**PROMPT:** Starting at the top of the entries, restate word for word each line up to and including the one with "administering email inboxes".

== Segment start ==

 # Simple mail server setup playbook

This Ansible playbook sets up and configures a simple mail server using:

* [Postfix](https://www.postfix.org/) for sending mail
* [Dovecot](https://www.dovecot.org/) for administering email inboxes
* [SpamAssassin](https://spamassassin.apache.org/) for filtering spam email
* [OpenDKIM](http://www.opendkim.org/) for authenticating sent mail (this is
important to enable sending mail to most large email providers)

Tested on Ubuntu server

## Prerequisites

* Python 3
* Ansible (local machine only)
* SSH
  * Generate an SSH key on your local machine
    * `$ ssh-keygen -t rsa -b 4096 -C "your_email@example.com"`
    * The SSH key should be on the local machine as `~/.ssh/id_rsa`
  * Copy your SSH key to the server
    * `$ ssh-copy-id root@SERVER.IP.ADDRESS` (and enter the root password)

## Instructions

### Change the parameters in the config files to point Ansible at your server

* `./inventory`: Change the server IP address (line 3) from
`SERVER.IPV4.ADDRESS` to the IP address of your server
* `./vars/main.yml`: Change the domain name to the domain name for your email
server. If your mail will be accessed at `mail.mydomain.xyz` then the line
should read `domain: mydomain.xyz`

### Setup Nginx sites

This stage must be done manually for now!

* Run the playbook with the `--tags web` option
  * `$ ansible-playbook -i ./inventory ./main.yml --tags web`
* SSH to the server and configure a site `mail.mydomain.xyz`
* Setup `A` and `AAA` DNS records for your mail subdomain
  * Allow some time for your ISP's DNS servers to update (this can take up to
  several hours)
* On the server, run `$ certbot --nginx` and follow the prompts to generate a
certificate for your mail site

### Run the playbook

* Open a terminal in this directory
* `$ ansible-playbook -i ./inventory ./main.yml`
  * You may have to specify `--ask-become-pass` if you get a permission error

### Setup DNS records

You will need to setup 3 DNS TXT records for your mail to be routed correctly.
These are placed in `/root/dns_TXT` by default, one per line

== Segment end ==

**RESPONSE:**
 # Simple mail server setup playbook

This Ansible playbook sets up and configures a simple mail server using:

* [Postfix](https://www.postfix.org/) for sending mail
* [Dovecot](https://www.dovecot.org/) for administering email inboxes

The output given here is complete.